YES
Jemima Bird, Marketing director, Tragus Group
The Deepwater Horizon oil spill was an environmental disaster at the highest level and a PR nightmare for BP. When the US president starts referring to your company as 'British Petroleum' as a means of distancing his country from your brand, you have a major business issue.
The fallout from the disaster exemplifies the high-octane media world in which we live, with wall-to-wall coverage everywhere from Facebook to 24-hour news channels.
For BP to retain credibility and humility, the decision to be brave enough to say 'we haven't forgotten' is a smart one. It puts the brand on the front foot, rather than waiting for the barrage of negative publicity.
I think consumers will regard the acknowledgement positively, even if they still feel negatively about the issue - penance is being paid and BP is taking its environmental requirements seriously.
If BP could just get Obama to drop the 'British' bit, there may be a rainbow at the end of a dark spill.
MAYBE
Jeff Dodds, Brand and marketing director, Virgin Media
I find my butt cheeks are nestling uncomfortably either side of the fence on this one.
Let's start with what I 'think'. BP suffered a lot of reputational damage as a result of the spills in the Gulf of Mexico, and from the text in the ads, it clearly feels as though it has a positive message to get across to the public.
Trying to put to one side the fact that it is using a catastrophic incident on which to hang the message, this is common-or-garden marketing.

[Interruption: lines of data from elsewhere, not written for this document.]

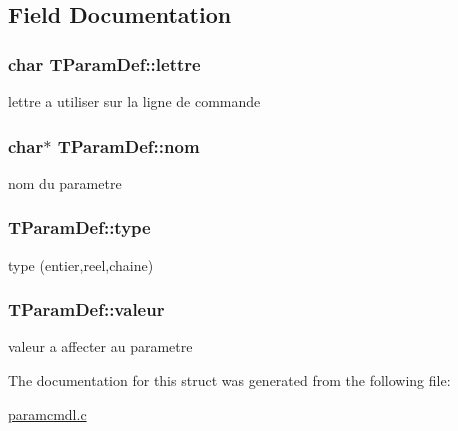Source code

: \subsection{Field Documentation}
\subsubsection[{\texorpdfstring{lettre}{lettre}}]{\setlength{\rightskip}{0pt plus 5cm}char T\+Param\+Def\+::lettre}\hypertarget{structTParamDef_a66254f6368c5542d3f14afdd1ea1e621}{}\label{structTParamDef_a66254f6368c5542d3f14afdd1ea1e621}
lettre a utiliser sur la ligne de commande 
\subsubsection[{\texorpdfstring{nom}{nom}}]{\setlength{\rightskip}{0pt plus 5cm}char$\ast$ T\+Param\+Def\+::nom}\hypertarget{structTParamDef_afa78db012abc7fecd18c60d6154e04f8}{}\label{structTParamDef_afa78db012abc7fecd18c60d6154e04f8}
nom du parametre 
\subsubsection[{\texorpdfstring{type}{type}}]{ T\+Param\+Def\+::type}\hypertarget{structTParamDef_aaa8c69f39c6dd02a968dc15044810327}{}\label{structTParamDef_aaa8c69f39c6dd02a968dc15044810327}
type (entier,reel,chaine) 
\subsubsection[{\texorpdfstring{valeur}{valeur}}]{ T\+Param\+Def\+::valeur}\hypertarget{structTParamDef_a3f5cbf75e393d35bb230dfe293f7c7ba}{}\label{structTParamDef_a3f5cbf75e393d35bb230dfe293f7c7ba}
valeur a affecter au parametre 

The documentation for this struct was generated from the following file\+:\begin{DoxyCompactItemize}
\item 
\hyperlink{paramcmdl_8c}{paramcmdl.\+c}\end{DoxyCompactItemize}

The folks at BP will be hoping that people feel, at best, warmer toward it as a result of reading the ads and, at worst, will at least be better educated about the steps that BP has taken over the past year. I am sure the pros and cons were keenly debated in the BP boardroom.
Now to how the ads make me 'feel'. Not very good, actually. I suppose I had assumed that BP was doing the right thing, and the fact that it feels compelled to spend millions telling me so doesn't make me feel great.
NO
Joe Clift, Brand and customer marketing director, Lloyds Banking Group
I will admit that I wavered on this one for some time: I have no objection in principle to BP seeking to regain its reputation by reminding people that it has continued to drill, safely and productively, in many other locations in the region; and no problem with the way in which the ads try to do this (sensitively, quite quietly).
What swung me was reading in The Times that BP has chosen the anniversary to launch lawsuits for damages, to the tune of $40bn (£24bn), against its partners and suppliers in the Gulf of Mexico, Halliburton included.
On that basis, I slide off the 'Maybe' fence - always an uncomfortable place anyway - and land definitively in the 'No' camp. Why would you choose to schedule an ad campaign to try to re-establish brand trust when the company is issuing hugely contentious lawsuits in the same week? If BP thought the positive vibe from the former might offset the negative reaction to the latter, I would humbly suggest that it might need to look at its PR and communications strategy.
NO
Michael Sugden, Managing director, VCCP
Aren't we all a bunch of hypocrites? One minute we're slagging off BP, the next minute we're moaning about how expensive it is to fill our 4x4s. We drive everywhere, take cabs everywhere and fly around the world on holiday. As a society we are petroleum junkies, and until we are prepared to change, the truth is we need companies like BP.
In addition, we have to accept that accidents, on occasion, will happen.
It is right for BP to accept responsibility. It is right for the company to inform people of its ongoing commitment to remedying the chaos it created.
However, until a more grown-up, less politically charged and less hypocritical debate can be had about the realities and risks of our petroleum addiction, BP's words are likely to fall on deaf ears.